FERC's decision comes over four months after the D.C. Circuit Court remanded the commission's approval of Commonwealth LNG, also in Louisiana, over concerns that it had not fully assessed the impacts of that project's air pollution emissions. Now, frontline advocates are urging FERC to do its due diligence as it weighs the environmental impacts of CP2.
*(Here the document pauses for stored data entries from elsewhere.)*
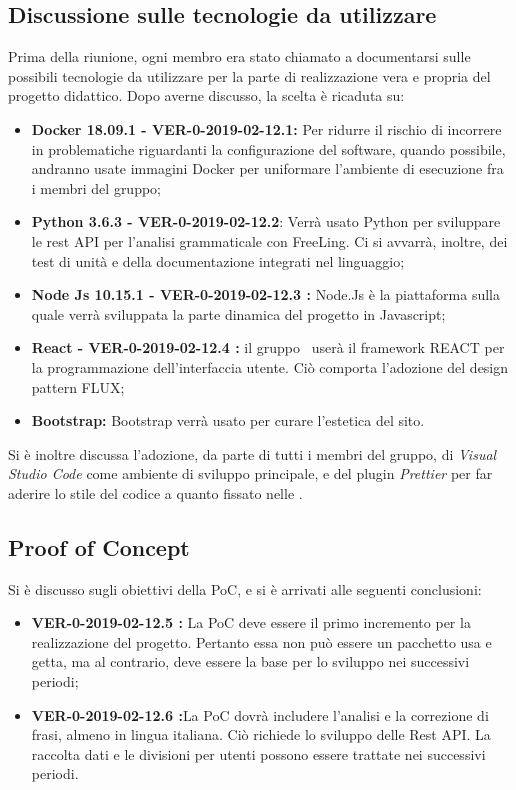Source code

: \documentclass[a4paper, oneside, openany, dvipsnames, table]{article}
\begin{document}
\subsection{Discussione sulle tecnologie da utilizzare}
Prima della riunione, ogni membro era stato chiamato a documentarsi sulle possibili tecnologie da utilizzare per la parte di realizzazione vera e propria del progetto didattico. Dopo averne discusso, la scelta è ricaduta su:
\begin{itemize}
	\item \textbf{Docker 18.09.1 - VER-0-2019-02-12.1:} Per ridurre il rischio di incorrere in problematiche riguardanti la configurazione del software, quando possibile, andranno usate immagini Docker per uniformare l'ambiente di esecuzione fra i membri del gruppo;
	\item \textbf{Python 3.6.3 - VER-0-2019-02-12.2}: Verrà usato Python per sviluppare le rest API per l'analisi grammaticale con FreeLing. Ci si avvarrà, inoltre, dei test di unità e della documentazione integrati nel linguaggio;
	\item \textbf{Node Js 10.15.1 - VER-0-2019-02-12.3 :} Node.Js è la piattaforma sulla quale verrà sviluppata la parte dinamica del progetto in Javascript;
	\item \textbf{React - VER-0-2019-02-12.4 :} il gruppo \gruppo \ userà il framework REACT per la programmazione dell'interfaccia utente. Ciò comporta l'adozione del design pattern FLUX;
	\item \textbf{Bootstrap:} Bootstrap verrà usato per curare l'estetica del sito.
\end{itemize}

Si è inoltre discussa l'adozione, da parte di tutti i membri del gruppo, di \textit{Visual Studio Code} come ambiente di sviluppo principale, e del plugin \textit{Prettier} per far aderire lo stile del codice a quanto fissato nelle \NdP .

\subsection{Proof of Concept}
Si è discusso sugli obiettivi della PoC, e si è arrivati alle seguenti conclusioni:
\begin{itemize}
	\item  \textbf{VER-0-2019-02-12.5 :} La PoC deve essere il primo incremento per la realizzazione del progetto. Pertanto essa non può essere un pacchetto usa e getta, ma al contrario, deve essere la base per lo sviluppo nei successivi periodi;
	\item  \textbf{VER-0-2019-02-12.6 :}La PoC dovrà includere l'analisi e la correzione di frasi, almeno in lingua italiana. Ciò richiede lo sviluppo delle Rest API. La raccolta dati e le divisioni per utenti possono essere trattate nei successivi periodi.
\end{itemize}
	
\end{document}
"Through the lenses of optical gas imaging, we've seen massive plumes of toxic emissions, undeniable proof that these projects poison the air we breathe," James Hiatt, director of For a Better Bayou, said of LNG export facilities. "Modeling must use the latest data from the most local sources to fully capture the harm these facilities inflict on Cameron Parish. Anything less is a betrayal of our community. FERC must choose justice over profit and stop sacrificing people for polluters."
Gibson of SELC said that FERC had already repeated some of the errors in its CP2 approval in its new order.
"This continued failure to fulfill its regulatory duty is not just an oversight—it is a failure to protect vulnerable communities and our economy from the real potential harms of this massive export project," Gibson said.
FERC's decision comes as the fate of the LNG buildout itself hangs in the balance. The Biden administration's Department of Energy is currently rushing to complete its renewed assessment of whether or not LNG exports serve the public interest. Environmental and frontline groups have argued that they do not because of local pollution, the fact that they would raise domestic energy bills, and their contribution to the climate emergency. CP2 alone would spew 8,510,099 metric tons of carbon dioxide-equivalent per year, which is about the same as adding 1,850,000 new gas cars to the road.
While President-elect Donald Trump has promised to "drill, baby, drill" and is likely to disregard any Biden administration conclusions, a strong outgoing statement against LNG exports would help bolster legal challenges to Trump energy policy.
At the same time, Bill McKibben pointed out in a column on Tuesday that the administration's pause on LNG export approvals while it updates its public interest criteria has acted to slow the industry's expansion, and that FERC's reconsideration of CP2 could add to this delay.
"The vote for the new review is 4-0, and bipartisan," McKibben wrote. "It could slow down approvals for the project till, perhaps, the third quarter of next year. And that's good news, because the rationale for new LNG exports shrinks with each passing month, as the gap between the price of clean solar, wind, and battery power, and the price of fossil fuel, continues to grow."
Ultimately, frontline Gulf Coast advocates want to see the LNG buildout halted entirely.
"I, along with the fishermen in Cameron, Louisiana, know firsthand how harmful LNG exports are, and see the total disregard they have for human life as they poison our families and seafood," said FISH founder Travis Dardar, an Indigenous fisherman in Cameron, Louisiana. "FERC's pause on construction may give us some temporary reprieve, but this project never should have been authorized in the first place. As far as anyone who believes in the fairytale of LNG being cleaner, we have paid with our communities and livelihoods. It's time to break these chains and turn away from this false solution."
Roisheta Ozaine, a prominent anti-LNG activist and founder of the Vessel Project of Louisiana, said that she, as a mother in an environmental justice community, saw "firsthand how LNG facilities prioritize profit over the well-being of our families. Commonwealth and CP2 are no different."
"We are happy about the delay, but these projects don't ever need to be approved and neither does any other LNG facility," Ozane continued. "My children are suffering from health conditions that threaten their daily lives, all while regulatory agencies and elected officials turn a blind eye. It's time for our leaders to put people before profit and prioritize the health of our communities over the pollution that harms us. We deserve a future where our children's health is safeguarded, not sacrificed."